El VAR no es la mirada de Dios, que observa, juzga, absuelve o castiga. Es una pieza de tecnología al servicio del hombre -cosa digna de aplauso, en un mundo donde estamos cada vez más al servicio de la tecnología-.
El VAR reproduce imágenes. Estas imágenes representan signos -un pie que engancha a otro pie dentro del área penal-. No nos dice nada sobre la intencionalidad de los jugadores, no determina la alevosía o inocencia del gesto. La lectura de los signos del VAR conlleva un esfuerzo de semiótica. La semiótica de la imagen. La descodificación de los signos. Es aquí que el árbitro debe transformarse en hermeneuta: un descifrador, un exégeta de signos. Con base en ellos propondrá una interpretación, y emitirá un dictamen. Y es a este nivel que el sistema es y será siempre falible: al nivel del error humano.
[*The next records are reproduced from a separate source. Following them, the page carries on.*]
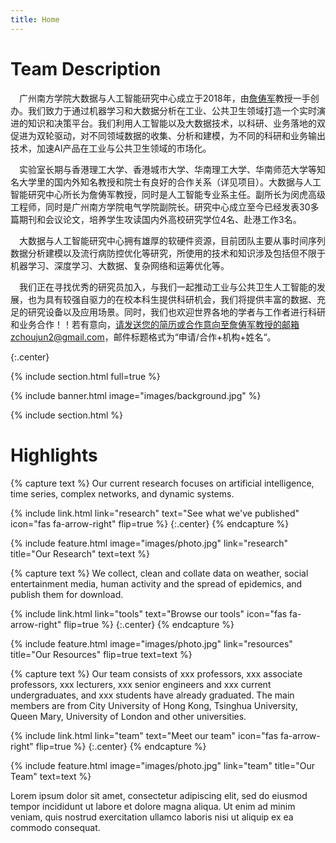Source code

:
 ```yaml
---
title: Home
---
```




# Team Description

&ensp;&ensp;广州南方学院大数据与人工智能研究中心成立于2018年，由[詹俦军](https://scholar.google.com/citations?user=CQjEUkAAAAAJ&hl=zh-CN)教授一手创办。我们致力于通过机器学习和大数据分析在工业、公共卫生领域打造一个实时演进的知识和决策平台。我们利用人工智能以及大数据技术，以科研、业务落地的双促进为双轮驱动，对不同领域数据的收集、分析和建模，为不同的科研和业务输出技术，加速AI产品在工业与公共卫生领域的市场化。

&ensp;&ensp;实验室长期与香港理工大学、香港城市大学、华南理工大学、华南师范大学等知名大学里的国内外知名教授和院士有良好的合作关系（详见项目）。大数据与人工智能研究中心所长为詹俦军教授，同时是人工智能专业系主任。副所长为闵虎高级工程师，同时是广州南方学院电气学院副院长。研究中心成立至今已经发表30多篇期刊和会议论文，培养学生攻读国内外高校研究学位4名、赴港工作3名。

&ensp;&ensp;大数据与人工智能研究中心拥有雄厚的软硬件资源，目前团队主要从事时间序列数据分析建模以及流行病防控优化等研究，所使用的技术和知识涉及包括但不限于机器学习、深度学习、大数据、复杂网络和运筹优化等。

&ensp;&ensp;我们正在寻找优秀的研究员加入，与我们一起推动工业与公共卫生人工智能的发展，也为具有较强自驱力的在校本科生提供科研机会，我们将提供丰富的数据、充足的研究设备以及应用场景。同时，我们也欢迎世界各地的学者与工作者进行科研和业务合作！！若有意向，请发送您的简历或合作意向至詹俦军教授的邮箱zchoujun2@gmail.com，邮件标题格式为“申请/合作+机构+姓名“。

{:.center}

{% include section.html full=true %}

{% include banner.html image="images/background.jpg" %}

{% include section.html %}

# Highlights

{% capture text %}
Our current research focuses on artificial intelligence, time series, complex networks, and dynamic systems.  

{%
  include link.html
  link="research"
  text="See what we've published"
  icon="fas fa-arrow-right"
  flip=true
%}
{:.center}
{% endcapture %}

{%
  include feature.html
  image="images/photo.jpg"
  link="research"
  title="Our Research"
  text=text
%}

{% capture text %}
We collect, clean and collate data on weather, social entertainment media, human activity and the spread of epidemics, and publish them for download. 

{%
  include link.html
  link="tools"
  text="Browse our tools"
  icon="fas fa-arrow-right"
  flip=true
%}
{:.center}
{% endcapture %}

{%
  include feature.html
  image="images/photo.jpg"
  link="resources"
  title="Our Resources"
  flip=true
  text=text
%}

{% capture text %}
Our team consists of xxx professors, xxx associate professors, xxx lecturers, xxx senior engineers and xxx current undergraduates, and xxx students have already graduated. The main members are from City University of Hong Kong, Tsinghua University, Queen Mary, University of London and other universities.

{%
  include link.html
  link="team"
  text="Meet our team"
  icon="fas fa-arrow-right"
  flip=true
%}
{:.center}
{% endcapture %}

{%
  include feature.html
  image="images/photo.jpg"
  link="team"
  title="Our Team"
  text=text
%}

Lorem ipsum dolor sit amet, consectetur adipiscing elit, sed do eiusmod tempor incididunt ut labore et dolore magna aliqua.
Ut enim ad minim veniam, quis nostrud exercitation ullamco laboris nisi ut aliquip ex ea commodo consequat.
Error de interpretación. Porque esa interpretación solo puede ser subjetiva, y como tal está sujeta a la falibilidad inherente a cualquier juicio y empresa humana. Quienes creyeron que con el VAR vendría la justicia impoluta, virginal y a absoluta habrán quedado hondamente decepcionados. Sucede que esa justicia no existe en lugar alguno del mundo. El sistema del Var es divinamente sucio, divinamente falible, divinamente humano, y me alegro de que así sea. El error es constitutivo del fútbol. No es un aséptico quirófano, sino un tinglado donde lo esencial humano (errar) se manifiesta como en cualquier otro ámbito de la cultura.
Quizás llegue el momento en que una computadora sea capaz de determinar la mala voluntad o la inocencia que se oculta detrás de cada gesto futbolístico: seremos transparentes para ella. El fútbol será un ejercicio moralmente perfecto, la residencia misma de la justicia. ¡Cuán aburrido! ¡Cuán estéril! ¿De qué hablaríamos entonces los que comentamos el fútbol? ¿Sobre qué polemizaríamos? ¿Qué tópicos generarían nuestra discursividad? ¡De cuántas deliciosas controversias nos perderíamos!
Buena cosa, minimizar el factor error y acercarnos cuanto sea posible a la entelequia de la justicia absoluta. Es una bella travesía, un itinerario correcto. Sabiendo, eso sí, que nunca llegaremos al ansiado litoral, y que nuestro deporte está deliciosamente embarrado de humanidad, es decir, de falibilidad.